Heed, in general, the words of my favourite rapper, Lil Wayne (September 27), whose 2011 song “She Will” is the Libra anthem:

Devil on my shoulder, the lord as my witness

So on my Libra scale, I'm weighing sins and forgiveness

What goes around, comes around like a hula hoop

Karma is a bitch, well just make sure that bitch is beautiful

When awaiting a reply to an email you feel is important, you will understandably be anxious. Try not to send another email with the subject line “hey—just following up.” Rather, imagine that you are living in the early days of the United States as such, and that mail from the coast or from Europe takes weeks or even months to arrive. The reply you await—handwritten and sealed with wax—is being brought to you by an orphan on horseback. The orphan is named William. It’s snowing, and the horse is becoming weak. The horse is named Prospector. On the eighth day of the journey, Prospector stumbles and falls into a frozen creek, and William must shoot him dead with a rifle. William is bereft and low on provisions, but he survives in misery for five days before being found by a small band of Navajo who, having had their land and happiness stolen by the white man, choose not to show mercy. The Navajo resourcefully skin the dead horse, unaware that its flesh had been stricken by glanders, and one by one they become ill. Are you still thinking about that email?

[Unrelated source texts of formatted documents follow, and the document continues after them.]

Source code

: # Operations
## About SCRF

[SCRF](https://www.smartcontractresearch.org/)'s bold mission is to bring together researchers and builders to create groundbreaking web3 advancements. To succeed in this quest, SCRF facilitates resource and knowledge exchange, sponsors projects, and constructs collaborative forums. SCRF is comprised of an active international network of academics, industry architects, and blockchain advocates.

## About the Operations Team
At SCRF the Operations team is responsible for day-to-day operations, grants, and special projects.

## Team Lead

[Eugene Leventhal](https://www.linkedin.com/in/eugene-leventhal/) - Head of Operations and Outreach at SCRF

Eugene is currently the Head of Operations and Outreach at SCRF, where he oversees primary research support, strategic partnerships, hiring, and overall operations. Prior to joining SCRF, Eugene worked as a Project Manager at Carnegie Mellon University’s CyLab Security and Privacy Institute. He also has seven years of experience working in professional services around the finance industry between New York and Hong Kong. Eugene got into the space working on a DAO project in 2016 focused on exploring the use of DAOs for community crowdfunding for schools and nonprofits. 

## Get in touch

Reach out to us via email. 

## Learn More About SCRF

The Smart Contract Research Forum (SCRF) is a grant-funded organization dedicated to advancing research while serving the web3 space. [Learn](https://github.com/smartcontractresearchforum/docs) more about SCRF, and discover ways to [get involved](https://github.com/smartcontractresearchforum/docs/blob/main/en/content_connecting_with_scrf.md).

There are so many more coping strategies than these, almost as many as there are things with which to cope. Try reading a book instead of your phone when you wake up. Try, at the end of a long day, reading all of the news at once so that then there is no more news and you can relax. Try taking a bath in lieu of taking a shower, or not showering at all. Try going for a long drive in someone else’s car without worrying about a silly thing like having your driver’s license. Try making a long to-do list, crossing out items when you realize you’re not going to do them.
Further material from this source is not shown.